CASE PRESENTATION:A 19 year old African-American female with SCD receiving antibiotic treatment for native valve endocarditis through a peripherally inserted central catheter [PICC] complained of severe chest pain not typical for her sickle cell crisis that started after injecting her regular antibiotics and not relieved by oxycodone tablets taken earlier. Her vitals on presentation: blood pressure 87/33, pulse 60, respiratory rate 32, temperature 97.6, oxygen saturation of 97% on 4 liters Oxygen by nasal cannula. Physical examination was normal except for distension of neck veins and 2/6 systolic murmur. A Chest X-ray, EKG and routine labs were normal. The patient soon became tachycardic, hypoxic as well as hypotensive requiring Levophed drip. A diagnosis of acute PTE was considered but before the imaging studies could be obtained, patient became pulseless and despite resuscitation for pulseless electrical activity died after one hour. Autopsy revealed numerous emboli in the small pulmonary artery branches that contained polarizable foreign material and foreign body type granulomas in the pulmonary artery vasculature[see figure 1]. There was no evidence of pneumonia, septic emboli, fat emboli or thromboemboli. Other organ systems were essentially normal. Though the patient had denied any history of intravenous drug abuse [IVDA] review of medical records from another hospital revealed that patient was warned for picking on her PICC line by nursing staff and syringes with oxycodone tablets were recovered from the patient’s room.

DISCUSSIONS:This patient with SCD who presented with clinical syndrome of acute PTE, her cause of death was due to non thrombotic pulmonary embolism. In patients with indwelling catheters and IVDA who grind and inject oral tablets such as amphetamines, methylphenidate and opiates into the venous circulation develop FBG in the lungs. Materials responsible for this include the insoluble substances such as talc, microcrystalline cellulose, corn starch and crospovidone used as fillers in the tablets.

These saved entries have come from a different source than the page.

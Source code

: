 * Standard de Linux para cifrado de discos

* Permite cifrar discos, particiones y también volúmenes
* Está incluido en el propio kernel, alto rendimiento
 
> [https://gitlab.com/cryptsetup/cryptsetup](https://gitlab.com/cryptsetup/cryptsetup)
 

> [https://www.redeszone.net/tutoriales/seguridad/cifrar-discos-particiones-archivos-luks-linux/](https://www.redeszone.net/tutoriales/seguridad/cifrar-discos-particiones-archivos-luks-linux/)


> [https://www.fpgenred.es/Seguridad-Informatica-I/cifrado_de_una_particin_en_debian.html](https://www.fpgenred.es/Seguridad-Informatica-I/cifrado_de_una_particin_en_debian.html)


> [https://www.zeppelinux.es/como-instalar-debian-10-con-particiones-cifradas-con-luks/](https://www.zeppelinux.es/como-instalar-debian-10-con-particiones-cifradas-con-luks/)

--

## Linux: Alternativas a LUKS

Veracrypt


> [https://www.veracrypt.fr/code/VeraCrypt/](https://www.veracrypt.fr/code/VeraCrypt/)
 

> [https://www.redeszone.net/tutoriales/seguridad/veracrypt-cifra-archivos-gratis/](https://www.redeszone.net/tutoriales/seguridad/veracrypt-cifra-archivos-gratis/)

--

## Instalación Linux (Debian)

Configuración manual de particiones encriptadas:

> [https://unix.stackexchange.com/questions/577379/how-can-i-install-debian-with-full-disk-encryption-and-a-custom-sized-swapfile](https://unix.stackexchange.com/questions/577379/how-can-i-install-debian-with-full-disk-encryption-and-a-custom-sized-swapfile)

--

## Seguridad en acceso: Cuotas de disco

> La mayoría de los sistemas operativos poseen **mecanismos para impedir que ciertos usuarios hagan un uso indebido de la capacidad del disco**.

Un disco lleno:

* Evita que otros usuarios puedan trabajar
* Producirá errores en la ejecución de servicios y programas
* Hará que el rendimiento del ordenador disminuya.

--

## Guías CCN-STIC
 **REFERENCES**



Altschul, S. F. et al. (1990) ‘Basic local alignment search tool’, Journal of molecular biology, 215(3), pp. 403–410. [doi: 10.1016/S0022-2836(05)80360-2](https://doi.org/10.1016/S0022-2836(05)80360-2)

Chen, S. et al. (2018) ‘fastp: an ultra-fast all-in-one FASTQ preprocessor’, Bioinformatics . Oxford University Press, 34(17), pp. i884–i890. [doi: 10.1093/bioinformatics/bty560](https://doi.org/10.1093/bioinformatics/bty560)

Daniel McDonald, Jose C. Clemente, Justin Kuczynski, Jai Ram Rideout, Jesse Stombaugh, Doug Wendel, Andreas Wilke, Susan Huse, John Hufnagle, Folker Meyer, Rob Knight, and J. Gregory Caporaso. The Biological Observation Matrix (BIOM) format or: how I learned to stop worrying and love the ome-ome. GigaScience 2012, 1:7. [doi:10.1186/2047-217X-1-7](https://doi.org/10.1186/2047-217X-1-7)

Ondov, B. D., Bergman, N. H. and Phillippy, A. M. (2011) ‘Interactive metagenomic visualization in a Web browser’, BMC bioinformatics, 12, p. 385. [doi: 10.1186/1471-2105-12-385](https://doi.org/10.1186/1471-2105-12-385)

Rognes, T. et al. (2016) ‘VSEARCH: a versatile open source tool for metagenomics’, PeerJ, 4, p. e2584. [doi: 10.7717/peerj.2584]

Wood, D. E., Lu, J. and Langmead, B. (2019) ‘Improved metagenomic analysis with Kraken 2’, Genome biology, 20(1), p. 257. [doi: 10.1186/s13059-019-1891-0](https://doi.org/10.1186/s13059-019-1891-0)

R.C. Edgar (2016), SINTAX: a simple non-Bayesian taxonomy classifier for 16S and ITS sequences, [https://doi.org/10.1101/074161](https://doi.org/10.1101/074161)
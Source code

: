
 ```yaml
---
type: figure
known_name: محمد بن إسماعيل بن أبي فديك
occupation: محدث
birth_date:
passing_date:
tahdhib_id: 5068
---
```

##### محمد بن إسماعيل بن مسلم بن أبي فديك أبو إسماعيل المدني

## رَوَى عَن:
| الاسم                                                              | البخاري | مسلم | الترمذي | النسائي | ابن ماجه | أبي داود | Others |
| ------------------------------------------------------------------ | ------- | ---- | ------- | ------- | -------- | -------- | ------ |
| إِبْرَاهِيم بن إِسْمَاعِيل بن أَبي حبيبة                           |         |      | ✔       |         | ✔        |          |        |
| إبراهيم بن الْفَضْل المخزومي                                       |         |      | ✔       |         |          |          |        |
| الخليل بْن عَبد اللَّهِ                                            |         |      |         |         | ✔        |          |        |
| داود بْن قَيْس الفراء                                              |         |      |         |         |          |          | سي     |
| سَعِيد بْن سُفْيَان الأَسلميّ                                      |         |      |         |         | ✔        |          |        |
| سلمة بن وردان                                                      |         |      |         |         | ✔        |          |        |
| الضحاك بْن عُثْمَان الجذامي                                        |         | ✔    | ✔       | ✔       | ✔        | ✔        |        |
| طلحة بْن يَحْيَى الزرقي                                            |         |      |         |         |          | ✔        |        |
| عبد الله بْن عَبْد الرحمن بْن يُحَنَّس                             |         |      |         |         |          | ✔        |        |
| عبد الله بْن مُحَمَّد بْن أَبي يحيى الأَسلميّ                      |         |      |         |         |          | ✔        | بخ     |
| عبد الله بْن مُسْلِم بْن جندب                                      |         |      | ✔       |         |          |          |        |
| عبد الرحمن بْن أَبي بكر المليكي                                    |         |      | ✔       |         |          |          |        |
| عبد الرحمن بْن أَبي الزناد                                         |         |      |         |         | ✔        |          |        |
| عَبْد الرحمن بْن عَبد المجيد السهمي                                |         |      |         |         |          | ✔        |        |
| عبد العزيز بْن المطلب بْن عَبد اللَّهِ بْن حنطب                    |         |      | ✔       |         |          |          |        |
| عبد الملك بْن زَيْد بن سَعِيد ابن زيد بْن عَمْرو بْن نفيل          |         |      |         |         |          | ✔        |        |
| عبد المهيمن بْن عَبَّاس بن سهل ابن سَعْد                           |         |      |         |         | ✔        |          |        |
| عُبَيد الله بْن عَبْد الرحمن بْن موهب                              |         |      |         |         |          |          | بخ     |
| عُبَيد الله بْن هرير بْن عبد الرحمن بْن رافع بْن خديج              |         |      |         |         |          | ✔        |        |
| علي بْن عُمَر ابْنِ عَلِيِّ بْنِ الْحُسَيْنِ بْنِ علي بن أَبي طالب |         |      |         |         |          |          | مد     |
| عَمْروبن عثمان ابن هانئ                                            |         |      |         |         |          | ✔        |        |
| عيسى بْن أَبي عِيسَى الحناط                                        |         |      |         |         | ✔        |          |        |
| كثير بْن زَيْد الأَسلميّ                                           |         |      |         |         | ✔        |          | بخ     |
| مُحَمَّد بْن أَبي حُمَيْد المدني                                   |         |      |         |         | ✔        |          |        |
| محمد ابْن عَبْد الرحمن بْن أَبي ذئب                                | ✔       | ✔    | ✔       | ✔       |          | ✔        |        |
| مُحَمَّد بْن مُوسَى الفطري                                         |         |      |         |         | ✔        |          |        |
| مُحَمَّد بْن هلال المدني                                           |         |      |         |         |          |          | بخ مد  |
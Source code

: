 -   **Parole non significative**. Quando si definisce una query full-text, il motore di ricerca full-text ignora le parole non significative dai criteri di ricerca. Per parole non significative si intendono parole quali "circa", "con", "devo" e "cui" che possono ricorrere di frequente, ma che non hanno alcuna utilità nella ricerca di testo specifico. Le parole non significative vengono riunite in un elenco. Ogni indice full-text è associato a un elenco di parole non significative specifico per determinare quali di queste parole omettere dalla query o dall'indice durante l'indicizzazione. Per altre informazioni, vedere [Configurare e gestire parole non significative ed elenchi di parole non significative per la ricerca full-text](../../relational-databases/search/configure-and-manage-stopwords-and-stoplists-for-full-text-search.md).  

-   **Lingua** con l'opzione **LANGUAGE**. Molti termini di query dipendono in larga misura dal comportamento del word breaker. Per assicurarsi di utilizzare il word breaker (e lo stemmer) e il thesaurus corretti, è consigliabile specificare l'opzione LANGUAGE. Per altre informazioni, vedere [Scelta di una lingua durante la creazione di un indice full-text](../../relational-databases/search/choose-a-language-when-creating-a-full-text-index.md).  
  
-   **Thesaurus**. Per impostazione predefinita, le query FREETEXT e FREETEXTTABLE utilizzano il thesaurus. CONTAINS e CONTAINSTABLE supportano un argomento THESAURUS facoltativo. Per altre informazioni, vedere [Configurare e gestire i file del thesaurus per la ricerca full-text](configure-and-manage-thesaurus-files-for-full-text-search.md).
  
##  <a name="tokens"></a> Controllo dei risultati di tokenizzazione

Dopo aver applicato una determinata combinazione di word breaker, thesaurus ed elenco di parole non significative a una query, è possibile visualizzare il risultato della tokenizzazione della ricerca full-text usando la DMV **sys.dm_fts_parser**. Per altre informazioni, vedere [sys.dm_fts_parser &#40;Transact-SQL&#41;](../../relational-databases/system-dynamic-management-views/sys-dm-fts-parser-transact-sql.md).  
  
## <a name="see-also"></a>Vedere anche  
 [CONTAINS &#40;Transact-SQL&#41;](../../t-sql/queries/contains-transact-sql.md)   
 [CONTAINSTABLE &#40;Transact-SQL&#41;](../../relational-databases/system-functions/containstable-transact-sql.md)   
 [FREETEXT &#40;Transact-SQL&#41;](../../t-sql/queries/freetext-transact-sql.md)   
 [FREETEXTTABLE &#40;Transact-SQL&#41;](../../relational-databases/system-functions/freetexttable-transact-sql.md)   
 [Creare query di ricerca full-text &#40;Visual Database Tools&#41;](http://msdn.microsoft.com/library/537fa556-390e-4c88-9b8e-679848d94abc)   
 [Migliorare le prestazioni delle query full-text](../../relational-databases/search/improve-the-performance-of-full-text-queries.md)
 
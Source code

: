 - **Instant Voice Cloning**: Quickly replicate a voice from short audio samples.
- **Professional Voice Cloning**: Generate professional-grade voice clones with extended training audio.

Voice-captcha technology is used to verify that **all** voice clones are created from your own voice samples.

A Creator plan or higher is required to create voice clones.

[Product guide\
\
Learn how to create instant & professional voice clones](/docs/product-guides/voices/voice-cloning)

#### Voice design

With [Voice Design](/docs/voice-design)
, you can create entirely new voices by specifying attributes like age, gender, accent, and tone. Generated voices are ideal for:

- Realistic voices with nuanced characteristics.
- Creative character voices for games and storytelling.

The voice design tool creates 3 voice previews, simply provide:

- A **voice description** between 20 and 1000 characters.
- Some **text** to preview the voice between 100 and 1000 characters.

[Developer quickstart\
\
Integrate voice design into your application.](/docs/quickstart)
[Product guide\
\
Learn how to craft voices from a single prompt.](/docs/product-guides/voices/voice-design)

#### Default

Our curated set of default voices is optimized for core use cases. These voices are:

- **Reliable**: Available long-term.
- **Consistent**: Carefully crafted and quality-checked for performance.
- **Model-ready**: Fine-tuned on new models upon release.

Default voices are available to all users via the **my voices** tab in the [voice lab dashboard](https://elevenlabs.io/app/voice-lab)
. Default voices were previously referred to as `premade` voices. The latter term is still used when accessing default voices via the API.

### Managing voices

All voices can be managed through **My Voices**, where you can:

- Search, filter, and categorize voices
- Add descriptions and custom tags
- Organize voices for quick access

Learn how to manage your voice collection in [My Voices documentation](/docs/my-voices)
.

Talc which is an insoluble magnesium silicate is present virtually in all tablets and if injected elicits a granulomatous reaction in the lung when trapped in the pulmonary vasculature.The patients who inject for long durations tend to have granulomas in the interstitium causing interstitial fibrosis and those with shortest duration tended to have granulomas predominantly in the pulmonary arteries causing chronic PAH. Patients usually present with symptoms of cough and dysnea attributable to chronic PAH and cor pulmonale that develop from long term IVDA. Rarely patients who inject oral tablets present with clinical features of acute PTE that could be fatal. The risk of death depends on the amount of tablets injected and the speed of administration. The cause of death is secondary to acute PAH. The mechanism for this acute PAH in addition to mechanical obstruction include the vasoconstrictive effects of alveolar hypoxia, transient release of humoral vasoconstrictive substances and hypersensitivity reactions to the injected substances. Diagnosis is established when the granulomas demonstrate birefringent crystalline substances on polarized microscopy.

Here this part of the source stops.